Tuesday, September 17, 2013

It’s been an odd couple days. Back home, a man has passed away after a battle with cancer that lasted years. He was much beloved by all the congregation; I have heard no ill words spoken of him since I joined, and many bright. We never met, and yet the world is darker for his loss - the way every single person would brighten when talking of him, just that. But even in grief, the folks I am in contact with back home say rather, that Heaven rejoices in his life. I would have mourned with them; instead I am here, with my family, so removed from grief and mourning that I have reminded myself of the fact. It’s a strange dissonance.

Monday I went to a cemetery to write. It was a small, grassy plot, encroached a few yards in the back and corners by the surrounding woods and overhanging grapevines. There were no stones apparent - a little ways in, I found a marble plaque set into the ground. At the back, obscured by the trees, was a tall cross, in pink rough granite. There was a small shed, open and empty; all else was untouched. It was one of the most unsettling places I have ever been.

The only information I could find on it explained that it was where the almshouse buried their dead, many years ago. The almshouse is no longer standing. The graves were never marked.

I am glad that at Grace, they celebrate the life of the loved one who has passed beyond this world, and rejoice for the peace he will find at the end of his journey, even as they grieve and mourn his loss.

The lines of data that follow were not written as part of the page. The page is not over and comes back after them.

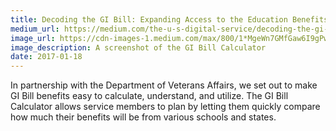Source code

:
 ```yaml
---
title: Decoding the GI Bill: Expanding Access to the Education Benefits our Military’s Earned
medium_url: https://medium.com/the-u-s-digital-service/decoding-the-gi-bill-expanding-access-to-the-education-benefits-our-militarys-earned-26f5191da9b5#.kvmhg8471
image_url: https://cdn-images-1.medium.com/max/800/1*MgeWn7GMfGaw6I9gPw0_7A.png
image_description: A screenshot of the GI Bill Calculator
date: 2017-01-18
---
```


In partnership with the Department of Veterans Affairs, we set out to make GI Bill benefits easy to calculate, understand, and utilize. The GI Bill Calculator allows service members to plan by letting them quickly compare how much their benefits will be from various schools and states. 
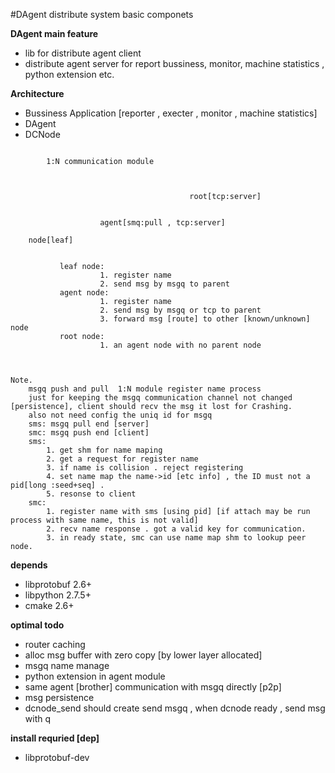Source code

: #DAgent
distribute system basic componets

**DAgent main feature**
* lib for distribute agent client
* distribute agent server for report bussiness, monitor, machine statistics , python extension etc.



**Architecture**
* Bussiness Application [reporter , execter , monitor , machine statistics]
* DAgent
* DCNode

```

        1:N communication module



                                        root[tcp:server]


                    agent[smq:pull , tcp:server]

    node[leaf]


           leaf node:
                    1. register name
                    2. send msg by msgq to parent
           agent node:
                    1. register name
                    2. send msg by msgq or tcp to parent
                    3. forward msg [route] to other [known/unknown] node
           root node:
                    1. an agent node with no parent node



Note.
    msgq push and pull  1:N module register name process
    just for keeping the msgq communication channel not changed [persistence], client should recv the msg it lost for Crashing.
    also not need config the uniq id for msgq
    sms: msgq pull end [server]
    smc: msgq push end [client]
    sms:
        1. get shm for name maping
        2. get a request for register name
        3. if name is collision . reject registering
        4. set name map the name->id [etc info] , the ID must not a pid[long :seed+seq] .
        5. resonse to client
    smc:
        1. register name with sms [using pid] [if attach may be run process with same name, this is not valid]
        2. recv name response . got a valid key for communication.
        3. in ready state, smc can use name map shm to lookup peer node.

```





**depends**
* libprotobuf 2.6+
* libpython 2.7.5+
* cmake 2.6+

**optimal todo**
* router caching
* alloc msg buffer with zero copy [by lower layer allocated]
* msgq name manage
* python extension in agent module
* same agent [brother] communication with msgq directly [p2p]
* msg persistence
* dcnode_send should create send msgq , when dcnode ready , send msg with q

**install requried [dep]**
* libprotobuf-dev
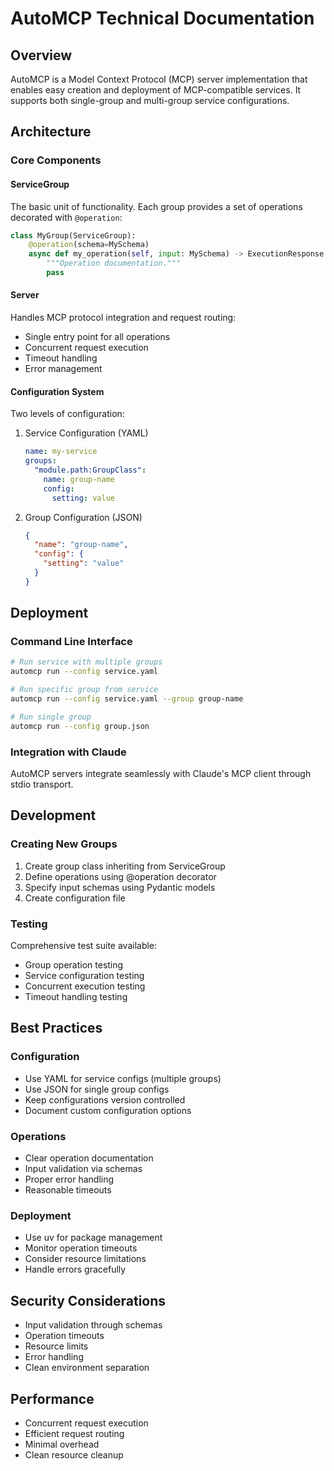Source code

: # AutoMCP Technical Documentation

## Overview

AutoMCP is a Model Context Protocol (MCP) server implementation that enables
easy creation and deployment of MCP-compatible services. It supports both
single-group and multi-group service configurations.

## Architecture

### Core Components

#### ServiceGroup

The basic unit of functionality. Each group provides a set of operations
decorated with `@operation`:

```python
class MyGroup(ServiceGroup):
    @operation(schema=MySchema)
    async def my_operation(self, input: MySchema) -> ExecutionResponse:
        """Operation documentation."""
        pass
```

#### Server

Handles MCP protocol integration and request routing:

- Single entry point for all operations
- Concurrent request execution
- Timeout handling
- Error management

#### Configuration System

Two levels of configuration:

1. Service Configuration (YAML)
   ```yaml
   name: my-service
   groups:
     "module.path:GroupClass":
       name: group-name
       config:
         setting: value
   ```

2. Group Configuration (JSON)
   ```json
   {
     "name": "group-name",
     "config": {
       "setting": "value"
     }
   }
   ```

## Deployment

### Command Line Interface

```bash
# Run service with multiple groups
automcp run --config service.yaml

# Run specific group from service
automcp run --config service.yaml --group group-name

# Run single group
automcp run --config group.json
```

### Integration with Claude

AutoMCP servers integrate seamlessly with Claude's MCP client through stdio
transport.

## Development

### Creating New Groups

1. Create group class inheriting from ServiceGroup
2. Define operations using @operation decorator
3. Specify input schemas using Pydantic models
4. Create configuration file

### Testing

Comprehensive test suite available:

- Group operation testing
- Service configuration testing
- Concurrent execution testing
- Timeout handling testing

## Best Practices

### Configuration

- Use YAML for service configs (multiple groups)
- Use JSON for single group configs
- Keep configurations version controlled
- Document custom configuration options

### Operations

- Clear operation documentation
- Input validation via schemas
- Proper error handling
- Reasonable timeouts

### Deployment

- Use uv for package management
- Monitor operation timeouts
- Consider resource limitations
- Handle errors gracefully

## Security Considerations

- Input validation through schemas
- Operation timeouts
- Resource limits
- Error handling
- Clean environment separation

## Performance

- Concurrent request execution
- Efficient request routing
- Minimal overhead
- Clean resource cleanup
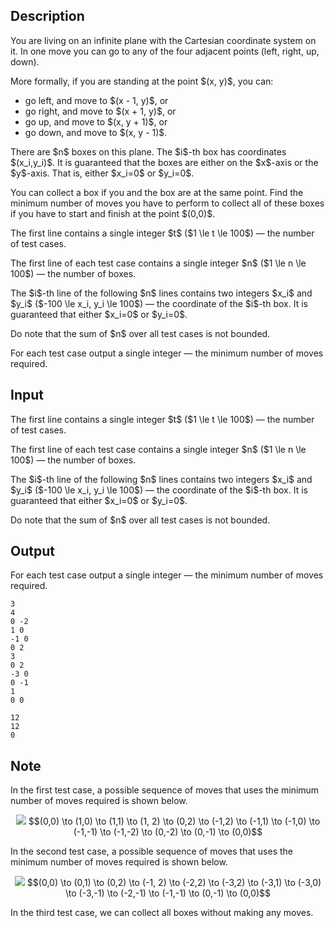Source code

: ## Description

<div><p>You are living on an infinite plane with the Cartesian coordinate system on it. In one move you can go to any of the four adjacent points (left, right, up, down).</p><p>More formally, if you are standing at the point $(x, y)$, you can: </p><ul> <li> go left, and move to $(x - 1, y)$, or </li><li> go right, and move to $(x + 1, y)$, or </li><li> go up, and move to $(x, y + 1)$, or </li><li> go down, and move to $(x, y - 1)$. </li></ul><p>There are $n$ boxes on this plane. The $i$-th box has coordinates $(x_i,y_i)$. It is guaranteed that the boxes are either on the $x$-axis or the $y$-axis. That is, either $x_i=0$ or $y_i=0$.</p><p>You can collect a box if you and the box are at the same point. Find the minimum number of moves you have to perform to collect all of these boxes if you have to <span class="tex-font-style-bf">start and finish</span> at the point $(0,0)$.</p></div><div class="input-specification"><p>The first line contains a single integer $t$ ($1 \le t \le 100$) — the number of test cases.</p><p>The first line of each test case contains a single integer $n$ ($1 \le n \le 100$) — the number of boxes.</p><p>The $i$-th line of the following $n$ lines contains two integers $x_i$ and $y_i$ ($-100 \le x_i, y_i \le 100$) — the coordinate of the $i$-th box. It is guaranteed that either $x_i=0$ or $y_i=0$.</p><p>Do note that the sum of $n$ over all test cases is not bounded.</p></div><div class="output-specification"><p>For each test case output a single integer — the minimum number of moves required.</p></div>

## Input

<p>The first line contains a single integer $t$ ($1 \le t \le 100$) — the number of test cases.</p><p>The first line of each test case contains a single integer $n$ ($1 \le n \le 100$) — the number of boxes.</p><p>The $i$-th line of the following $n$ lines contains two integers $x_i$ and $y_i$ ($-100 \le x_i, y_i \le 100$) — the coordinate of the $i$-th box. It is guaranteed that either $x_i=0$ or $y_i=0$.</p><p>Do note that the sum of $n$ over all test cases is not bounded.</p>

## Output

<p>For each test case output a single integer — the minimum number of moves required.</p>





```input1|2,3,4,5,6,11,12
3
4
0 -2
1 0
-1 0
0 2
3
0 2
-3 0
0 -1
1
0 0
```




```output1
12
12
0
```



## Note

<p>In the first test case, a possible sequence of moves that uses the minimum number of moves required is shown below.</p><center> <img class="tex-graphics" src="file://Sy07H1pC.png" style="max-width: 100.0%;max-height: 100.0%;"> <span class="tex-font-size-small">$$(0,0) \to (1,0) \to (1,1) \to (1, 2) \to (0,2) \to (-1,2) \to (-1,1) \to (-1,0) \to (-1,-1) \to (-1,-2) \to (0,-2) \to (0,-1) \to (0,0)$$</span> </center><p>In the second test case, a possible sequence of moves that uses the minimum number of moves required is shown below.</p><center> <img class="tex-graphics" src="file://9X0u1kyD.png" style="max-width: 100.0%;max-height: 100.0%;"> <span class="tex-font-size-small">$$(0,0) \to (0,1) \to (0,2) \to (-1, 2) \to (-2,2) \to (-3,2) \to (-3,1) \to (-3,0) \to (-3,-1) \to (-2,-1) \to (-1,-1) \to (0,-1) \to (0,0)$$</span> </center><p>In the third test case, we can collect all boxes without making any moves.</p>
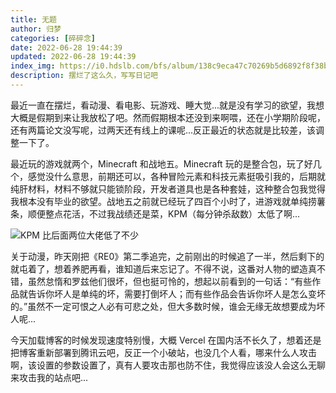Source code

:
 ```yaml
---
title: 无题
author: 归梦
categories: [碎碎念]
date: 2022-06-28 19:44:39
updated: 2022-06-28 19:44:39
index_img: https://i0.hdslb.com/bfs/album/138c9eca47c70269b5d6892f8f38b049607a4095.jpg@600w.webp
description: 摆烂了这么久，写写日记吧
---
```


最近一直在摆烂，看动漫、看电影、玩游戏、睡大觉...就是没有学习的欲望，我想大概是假期到来让我放松了吧。然而假期根本还没到来啊喂，还在小学期阶段呢，还有两篇论文没写呢，过两天还有线上的课呢...反正最近的状态就是比较差，该调整一下了。

最近玩的游戏就两个，Minecraft 和战地五。Minecraft 玩的是整合包，玩了好几个，感觉没什么意思，前期还可以，各种冒险元素和科技元素挺吸引我的，后期就纯肝材料，材料不够就只能锁阶段，开发者道具也是各种套娃，这种整合包我觉得我根本没有毕业的欲望。战地五之前就已经玩了四百个小时了，进游戏就单纯捞薯条，顺便整点花活，不过我战绩还是菜，KPM（每分钟杀敌数）太低了啊...

![KPM 比后面两位大佬低了不少](https://i0.hdslb.com/bfs/album/ce654a759ca1bcc853450f51812bf4701bdbcc6c.jpg@1000w.webp)

关于动漫，昨天刚把《RE0》第二季追完，之前刚出的时候追了一半，然后剩下的就屯着了，想着养肥再看，谁知道后来忘记了。不得不说，这番对人物的塑造真不错，虽然怠惰和罗兹他们很坏，但也挺可怜的，想起以前看到的一句话：“有些作品就告诉你坏人是单纯的坏，需要打倒坏人；而有些作品会告诉你坏人是怎么变坏的。”虽然不一定可恨之人必有可悲之处，但大多数时候，谁会无缘无故想要成为坏人呢...

今天加载博客的时候发现速度特别慢，大概 Vercel 在国内活不长久了，想着还是把博客重新部署到腾讯云吧，反正一个小破站，也没几个人看，哪来什么人攻击啊，该设置的参数设置了，真有人要攻击那也防不住，我觉得应该没人会这么无聊来攻击我的站点吧...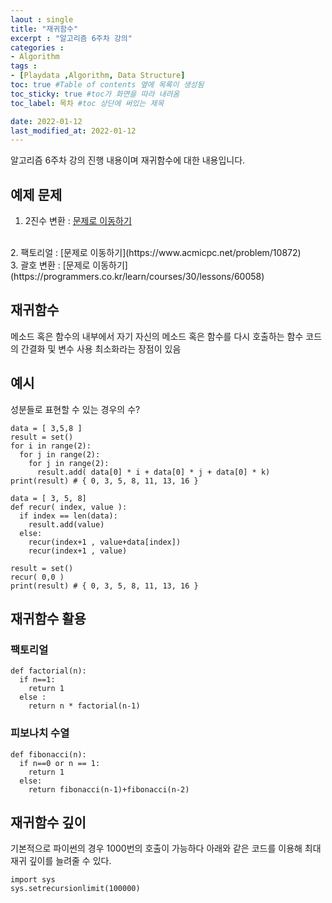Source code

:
 ```yaml
---
laout : single
title: "재귀함수"
excerpt : "알고리즘 6주차 강의"
categories :
- Algorithm
tags :
- [Playdata ,Algorithm, Data Structure]
toc: true #Table of contents 옆에 목록이 생성됨
toc_sticky: true #toc가 화면을 따라 내려옴
toc_label: 목차 #toc 상단에 써있는 제목

date: 2022-01-12
last_modified_at: 2022-01-12
---
```


알고리즘 6주차 강의 진행 내용이며 재귀함수에 대한 내용입니다.

## 예제 문제
1. 2진수 변환 : [문제로 이동하기](https://www.acmicpc.net/problem/10829)
<br />
2. 팩토리얼 : [문제로 이동하기](https://www.acmicpc.net/problem/10872)
<br />
3. 괄호 변환 : [문제로 이동하기](https://programmers.co.kr/learn/courses/30/lessons/60058)

## 재귀함수
메소드 혹은 함수의 내부에서 자기 자신의 메소드 혹은 함수를 다시 호출하는 함수
코드의 간결화 및 변수 사용 최소화라는 장점이 있음

## 예시
성분들로 표현할 수 있는 경우의 수?
```
data = [ 3,5,8 ]
result = set()
for i in range(2):
  for j in range(2):
    for j in range(2):
      result.add( data[0] * i + data[0] * j + data[0] * k)
print(result) # { 0, 3, 5, 8, 11, 13, 16 }
```

```
data = [ 3, 5, 8]
def recur( index, value ):
  if index == len(data):
    result.add(value)
  else:
    recur(index+1 , value+data[index])
    recur(index+1 , value)

result = set()
recur( 0,0 )
print(result) # { 0, 3, 5, 8, 11, 13, 16 }
```

## 재귀함수 활용
### 팩토리얼

```
def factorial(n):
  if n==1:
    return 1
  else :
    return n * factorial(n-1)
```

### 피보나치 수열

```
def fibonacci(n):
  if n==0 or n == 1:
    return 1
  else:
    return fibonacci(n-1)+fibonacci(n-2)
```

## 재귀함수 깊이
기본적으로 파이썬의 경우 1000번의 호출이 가능하다
아래와 같은 코드를 이용해 최대 재귀 깊이를 늘려줄 수 있다.
```
import sys
sys.setrecursionlimit(100000)
```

I am glad that such a man, who gladdened every person who knew him, who was so deeply loved, will be remembered so well.

And... yet, I wonder how many lives were grieved, under that unmarked ground, and how many loved, and how many celebrated and mourned. It’s a strange and scary thought, that there were an untold number of people whose ends went so unremarked, because of their places as the castoffs of society.

But then I think about the folks mourning at Grace today, and tomorrow, and I believe - I know - that if the poorhouse was still part of that town, if there were people living and dying there, they would reach out to whatever lives they could, to rejoice with the light of life, and they would mourn when those lights passed.

Structures fall, and graveyards are swallowed by trees and vines, and streets crack and fade, and hospitals and almshouses close or burn or are torn down. But people are still people, and I think that with or without grave markers, every life in that grassy plot was celebrated and mourned here, as well as above.